The IDPS must provide notification of failed automated security tests.

Overview

Finding ID	Version	Rule ID	IA Controls	Severity
SRG-NET-000269-IDPS-000246	SRG-NET-000269-IDPS-000246	SRG-NET-000269-IDPS-000246_rule		Medium

Description
Upon detection of a failure of an automated security self-test, the network element must respond in accordance with organizationally defined responses and alternative actions. Without taking any self-healing actions or notifying an administrator, the defense of the element and the network is left vulnerable and both could be breached. If system administrators are not alerted to failed security tests, the systems' defense, the system could have become compromised without the knowledge of the system administrators.

Description

Upon detection of a failure of an automated security self-test, the network element must respond in accordance with organizationally defined responses and alternative actions. Without taking any self-healing actions or notifying an administrator, the defense of the element and the network is left vulnerable and both could be breached.
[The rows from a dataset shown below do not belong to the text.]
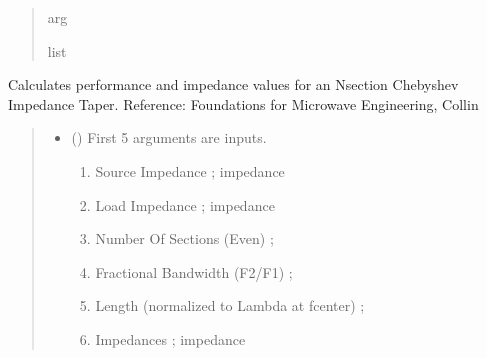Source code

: \documentclass[letterpaper,10pt,english]{sphinxmanual}
\begin{document}
\begin{fulllineitems}
\begin{quote}
\begin{description}
\begin{itemize}
\end{itemize}

\sphinxAtStartPar
arg

\sphinxAtStartPar
list

\end{description}\end{quote}

\end{fulllineitems}


\begin{fulllineitems}
\label{\detokenize{components:components.Chebyshev_Taper_Impedance_Transformer}}
\pysigstartsignatures
{}
\pysigstopsignatures
\sphinxAtStartPar
Calculates performance and impedance values for an N\sphinxhyphen{}section Chebyshev Impedance Taper.
Reference:  Foundations for Microwave Engineering, Collin
\begin{quote}\begin{description}
\begin{itemize}
\item {} 
\sphinxAtStartPar
{} () \textendash{} 
\sphinxAtStartPar
First 5 arguments are inputs.
\begin{enumerate}
%
\item {} 
\sphinxAtStartPar
Source Impedance ; impedance

\item {} 
\sphinxAtStartPar
Load Impedance ; impedance

\item {} 
\sphinxAtStartPar
Number Of Sections (Even) ;

\item {} 
\sphinxAtStartPar
Fractional Bandwidth (F2/F1) ;

\item {} 
\sphinxAtStartPar
Length (normalized to Lambda at fcenter) ;

\item {} 
\sphinxAtStartPar
Impedances ; impedance


\end{enumerate}
\end{itemize}
\end{description}
\end{quote}
\end{fulllineitems}
\end{document}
If system administrators are not alerted to failed security tests, the systems' defense, the system could have become compromised without the knowledge of the system administrators.

STIG	Date
IDPS Security Requirements Guide (SRG)	2012-03-08

Details

Check Text ( C-43418_chk )
Verify alerts are enabled to notify system administrators of failed security self-tests when they occur on any of the sensors or management console. If the system is not configured to provide notification of failed automated security tests, this is a finding.

Fix Text (F-43418_fix)
Enable notifications for failed security self-tests on each IDPS component. Configure the notification to alert the system administrator on failure of the self-tests.